Also ich für meinen Teil kann sagen, daß es bei mir nicht so war.

In Antwort auf:
Zitat von Kallias
Ferner meine ich nicht, daß Gläubige etwa moralisch besser wären als Atheisten oder umgekehrt. Insofern stimme ich der Bayle-Shaftesbury-These zu.

Der These also, daß es eine natürliche, von der Religion unabhängige Moral gibt.Zitat:

Aber ist es denn so? Wo gibt es denn diese natürliche Moral unabhängig von Kultur und Zivilisation (als deren Teilbereich auch Religion zu zählen ist)? Und wie ließe sich das feststellen, da es doch praktisch keine Fleck gibt, der von Kultur etc. unbeleckt wäre?
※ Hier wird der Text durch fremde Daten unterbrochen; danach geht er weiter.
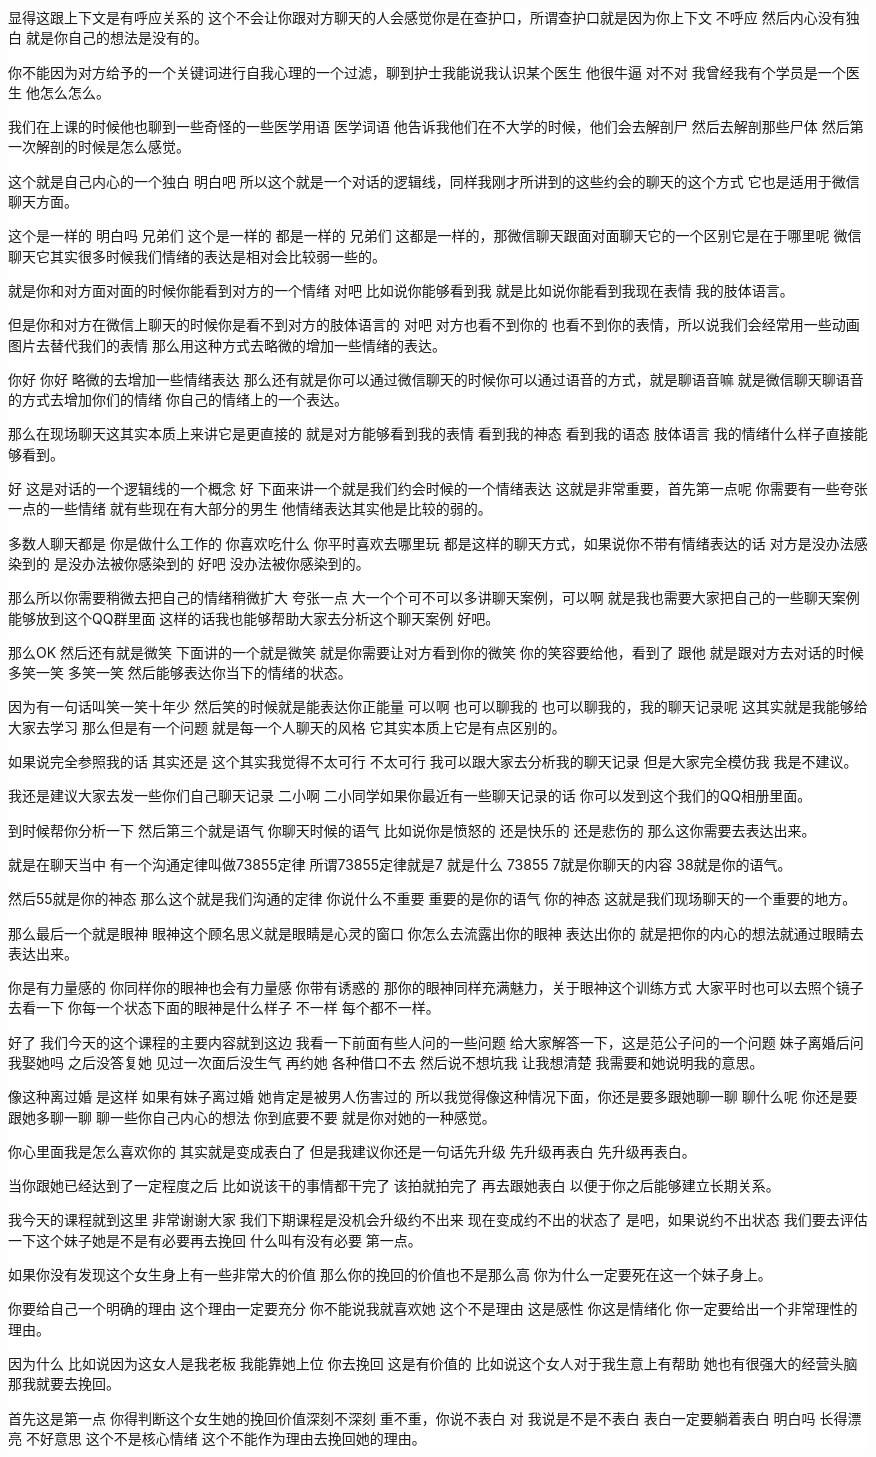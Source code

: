 显得这跟上下文是有呼应关系的 这个不会让你跟对方聊天的人会感觉你是在查护口，所谓查护口就是因为你上下文 不呼应 然后内心没有独白 就是你自己的想法是没有的。

你不能因为对方给予的一个关键词进行自我心理的一个过滤，聊到护士我能说我认识某个医生 他很牛逼 对不对 我曾经我有个学员是一个医生 他怎么怎么。

我们在上课的时候他也聊到一些奇怪的一些医学用语 医学词语 他告诉我他们在不大学的时候，他们会去解剖尸 然后去解剖那些尸体 然后第一次解剖的时候是怎么感觉。

这个就是自己内心的一个独白 明白吧 所以这个就是一个对话的逻辑线，同样我刚才所讲到的这些约会的聊天的这个方式 它也是适用于微信聊天方面。

这个是一样的 明白吗 兄弟们 这个是一样的 都是一样的 兄弟们 这都是一样的，那微信聊天跟面对面聊天它的一个区别它是在于哪里呢 微信聊天它其实很多时候我们情绪的表达是相对会比较弱一些的。

就是你和对方面对面的时候你能看到对方的一个情绪 对吧 比如说你能够看到我 就是比如说你能看到我现在表情 我的肢体语言。

但是你和对方在微信上聊天的时候你是看不到对方的肢体语言的 对吧 对方也看不到你的 也看不到你的表情，所以说我们会经常用一些动画图片去替代我们的表情 那么用这种方式去略微的增加一些情绪的表达。

你好 你好 略微的去增加一些情绪表达 那么还有就是你可以通过微信聊天的时候你可以通过语音的方式，就是聊语音嘛 就是微信聊天聊语音的方式去增加你们的情绪 你自己的情绪上的一个表达。

那么在现场聊天这其实本质上来讲它是更直接的 就是对方能够看到我的表情 看到我的神态 看到我的语态 肢体语言 我的情绪什么样子直接能够看到。

好 这是对话的一个逻辑线的一个概念 好 下面来讲一个就是我们约会时候的一个情绪表达 这就是非常重要，首先第一点呢 你需要有一些夸张一点的一些情绪 就有些现在有大部分的男生 他情绪表达其实他是比较的弱的。

多数人聊天都是 你是做什么工作的 你喜欢吃什么 你平时喜欢去哪里玩 都是这样的聊天方式，如果说你不带有情绪表达的话 对方是没办法感染到的 是没办法被你感染到的 好吧 没办法被你感染到的。

那么所以你需要稍微去把自己的情绪稍微扩大 夸张一点 大一个个可不可以多讲聊天案例，可以啊 就是我也需要大家把自己的一些聊天案例能够放到这个QQ群里面 这样的话我也能够帮助大家去分析这个聊天案例 好吧。

那么OK 然后还有就是微笑 下面讲的一个就是微笑 就是你需要让对方看到你的微笑 你的笑容要给他，看到了 跟他 就是跟对方去对话的时候多笑一笑 多笑一笑 然后能够表达你当下的情绪的状态。

因为有一句话叫笑一笑十年少 然后笑的时候就是能表达你正能量 可以啊 也可以聊我的 也可以聊我的，我的聊天记录呢 这其实就是我能够给大家去学习 那么但是有一个问题 就是每一个人聊天的风格 它其实本质上它是有点区别的。

如果说完全参照我的话 其实还是 这个其实我觉得不太可行 不太可行 我可以跟大家去分析我的聊天记录 但是大家完全模仿我 我是不建议。

我还是建议大家去发一些你们自己聊天记录 二小啊 二小同学如果你最近有一些聊天记录的话 你可以发到这个我们的QQ相册里面。

到时候帮你分析一下 然后第三个就是语气 你聊天时候的语气 比如说你是愤怒的 还是快乐的 还是悲伤的 那么这你需要去表达出来。

就是在聊天当中 有一个沟通定律叫做73855定律 所谓73855定律就是7 就是什么 73855 7就是你聊天的内容 38就是你的语气。

然后55就是你的神态 那么这个就是我们沟通的定律 你说什么不重要 重要的是你的语气 你的神态 这就是我们现场聊天的一个重要的地方。

那么最后一个就是眼神 眼神这个顾名思义就是眼睛是心灵的窗口 你怎么去流露出你的眼神 表达出你的 就是把你的内心的想法就通过眼睛去表达出来。

你是有力量感的 你同样你的眼神也会有力量感 你带有诱惑的 那你的眼神同样充满魅力，关于眼神这个训练方式 大家平时也可以去照个镜子去看一下 你每一个状态下面的眼神是什么样子 不一样 每个都不一样。

好了 我们今天的这个课程的主要内容就到这边 我看一下前面有些人问的一些问题 给大家解答一下，这是范公子问的一个问题 妹子离婚后问我娶她吗 之后没答复她 见过一次面后没生气 再约她 各种借口不去 然后说不想坑我 让我想清楚 我需要和她说明我的意思。

像这种离过婚 是这样 如果有妹子离过婚 她肯定是被男人伤害过的 所以我觉得像这种情况下面，你还是要多跟她聊一聊 聊什么呢 你还是要跟她多聊一聊 聊一些你自己内心的想法 你到底要不要 就是你对她的一种感觉。

你心里面我是怎么喜欢你的 其实就是变成表白了 但是我建议你还是一句话先升级 先升级再表白 先升级再表白。

当你跟她已经达到了一定程度之后 比如说该干的事情都干完了 该拍就拍完了 再去跟她表白 以便于你之后能够建立长期关系。

我今天的课程就到这里 非常谢谢大家 我们下期课程是没机会升级约不出来 现在变成约不出的状态了 是吧，如果说约不出状态 我们要去评估一下这个妹子她是不是有必要再去挽回 什么叫有没有必要 第一点。

如果你没有发现这个女生身上有一些非常大的价值 那么你的挽回的价值也不是那么高 你为什么一定要死在这一个妹子身上。

你要给自己一个明确的理由 这个理由一定要充分 你不能说我就喜欢她 这个不是理由 这是感性 你这是情绪化 你一定要给出一个非常理性的理由。

因为什么 比如说因为这女人是我老板 我能靠她上位 你去挽回 这是有价值的 比如说这个女人对于我生意上有帮助 她也有很强大的经营头脑 那我就要去挽回。

首先这是第一点 你得判断这个女生她的挽回价值深刻不深刻 重不重，你说不表白 对 我说是不是不表白 表白一定要躺着表白 明白吗 长得漂亮 不好意思 这个不是核心情绪 这个不能作为理由去挽回她的理由。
Zitat:Die universelle Moral ist vielleicht wirklich eine Erfindung (oder Entdeckung) des Christentums. Sie war der Antike fremd;


Sie können ruhig Entdeckung sagen. Das Christentum behauptet ja nirgendwo etwas neues erfunden zu haben. Grade in religiösen Fragen ist Neuheit doch kein Qualitätsmerkmal.

In Antwort auf:
Insofern war Nietzsche in diesem Punkt, wie in vielen, schlicht reaktionär Er hing am Feudalismus, an der Aristokratie. Hofnarr am Hof eines aufgeklärten absoluten Herrschers, das wäre die Position seines Lebens gewesen.
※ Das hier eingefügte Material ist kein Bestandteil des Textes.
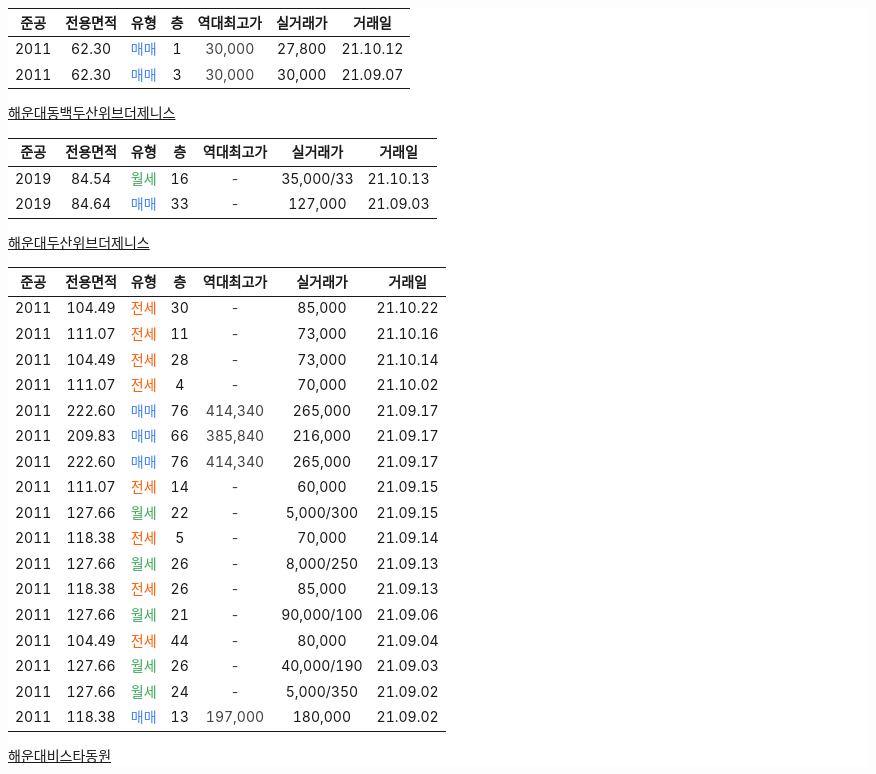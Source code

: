 |준공|전용면적|유형|층|역대최고가|실거래가|거래일|
|:---:|:---:|:---:|:---:|:---:|:---:|:---:|
|2011|62.30|<span style="color:#4285F3">매매</span>|1|<span style="color:#444444">30,000</span>|27,800|21.10.12|
|2011|62.30|<span style="color:#4285F3">매매</span>|3|<span style="color:#444444">30,000</span>|30,000|21.09.07|

[해운대동백두산위브더제니스](https://search.naver.com/search.naver?query=%ED%95%B4%EC%9A%B4%EB%8C%80%EB%8F%99%EB%B0%B1%EB%91%90%EC%82%B0%EC%9C%84%EB%B8%8C%EB%8D%94%EC%A0%9C%EB%8B%88%EC%8A%A4)

|준공|전용면적|유형|층|역대최고가|실거래가|거래일|
|:---:|:---:|:---:|:---:|:---:|:---:|:---:|
|2019|84.54|<span style="color:#34A853">월세</span>|16|<span style="color:#444444">-</span>|35,000/33|21.10.13|
|2019|84.64|<span style="color:#4285F3">매매</span>|33|<span style="color:#444444">-</span>|127,000|21.09.03|

[해운대두산위브더제니스](https://search.naver.com/search.naver?query=%ED%95%B4%EC%9A%B4%EB%8C%80%EB%91%90%EC%82%B0%EC%9C%84%EB%B8%8C%EB%8D%94%EC%A0%9C%EB%8B%88%EC%8A%A4)

|준공|전용면적|유형|층|역대최고가|실거래가|거래일|
|:---:|:---:|:---:|:---:|:---:|:---:|:---:|
|2011|104.49|<span style="color:#FF5A00">전세</span>|30|<span style="color:#444444">-</span>|85,000|21.10.22|
|2011|111.07|<span style="color:#FF5A00">전세</span>|11|<span style="color:#444444">-</span>|73,000|21.10.16|
|2011|104.49|<span style="color:#FF5A00">전세</span>|28|<span style="color:#444444">-</span>|73,000|21.10.14|
|2011|111.07|<span style="color:#FF5A00">전세</span>|4|<span style="color:#444444">-</span>|70,000|21.10.02|
|2011|222.60|<span style="color:#4285F3">매매</span>|76|<span style="color:#444444">414,340</span>|265,000|21.09.17|
|2011|209.83|<span style="color:#4285F3">매매</span>|66|<span style="color:#444444">385,840</span>|216,000|21.09.17|
|2011|222.60|<span style="color:#4285F3">매매</span>|76|<span style="color:#444444">414,340</span>|265,000|21.09.17|
|2011|111.07|<span style="color:#FF5A00">전세</span>|14|<span style="color:#444444">-</span>|60,000|21.09.15|
|2011|127.66|<span style="color:#34A853">월세</span>|22|<span style="color:#444444">-</span>|5,000/300|21.09.15|
|2011|118.38|<span style="color:#FF5A00">전세</span>|5|<span style="color:#444444">-</span>|70,000|21.09.14|
|2011|127.66|<span style="color:#34A853">월세</span>|26|<span style="color:#444444">-</span>|8,000/250|21.09.13|
|2011|118.38|<span style="color:#FF5A00">전세</span>|26|<span style="color:#444444">-</span>|85,000|21.09.13|
|2011|127.66|<span style="color:#34A853">월세</span>|21|<span style="color:#444444">-</span>|90,000/100|21.09.06|
|2011|104.49|<span style="color:#FF5A00">전세</span>|44|<span style="color:#444444">-</span>|80,000|21.09.04|
|2011|127.66|<span style="color:#34A853">월세</span>|26|<span style="color:#444444">-</span>|40,000/190|21.09.03|
|2011|127.66|<span style="color:#34A853">월세</span>|24|<span style="color:#444444">-</span>|5,000/350|21.09.02|
|2011|118.38|<span style="color:#4285F3">매매</span>|13|<span style="color:#444444">197,000</span>|180,000|21.09.02|

[해운대비스타동원](https://search.naver.com/search.naver?query=%ED%95%B4%EC%9A%B4%EB%8C%80%EB%B9%84%EC%8A%A4%ED%83%80%EB%8F%99%EC%9B%90)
Nein, Nietzsche war nur anderer Meinung als Kant. Es gibt keine Uhrzeiten für philosophische Meinungen und insofern ist das Wort "reaktionär" sinnlos. Er mag zwar eine Art Aristokratie vertreten, aber zurück zum "Feudalismus" (wenn es denn unbedingt dieses marxistische Unwort sein muß) wollte er nicht.

Gruß,
str1977

Faschismus und Antifaschismus sind nicht dasselbe, genausowenig wie Libanon und Antilibanon. Aber beide sind aus Stein gemacht.

Liberalismus ist die Ideologie, die, wenn etwas zu verderben droht, nicht nur nichts unternimmt, sondern auch anderen von Gegenmaßnahmen abrät, um anschließend das verfaulte Resultat zum Ideal zu erklären.

The business of Progressives is to go on making mistakes. The business of the Conservatives is to prevent the mistakes from being corrected. (G.K. Chesterton)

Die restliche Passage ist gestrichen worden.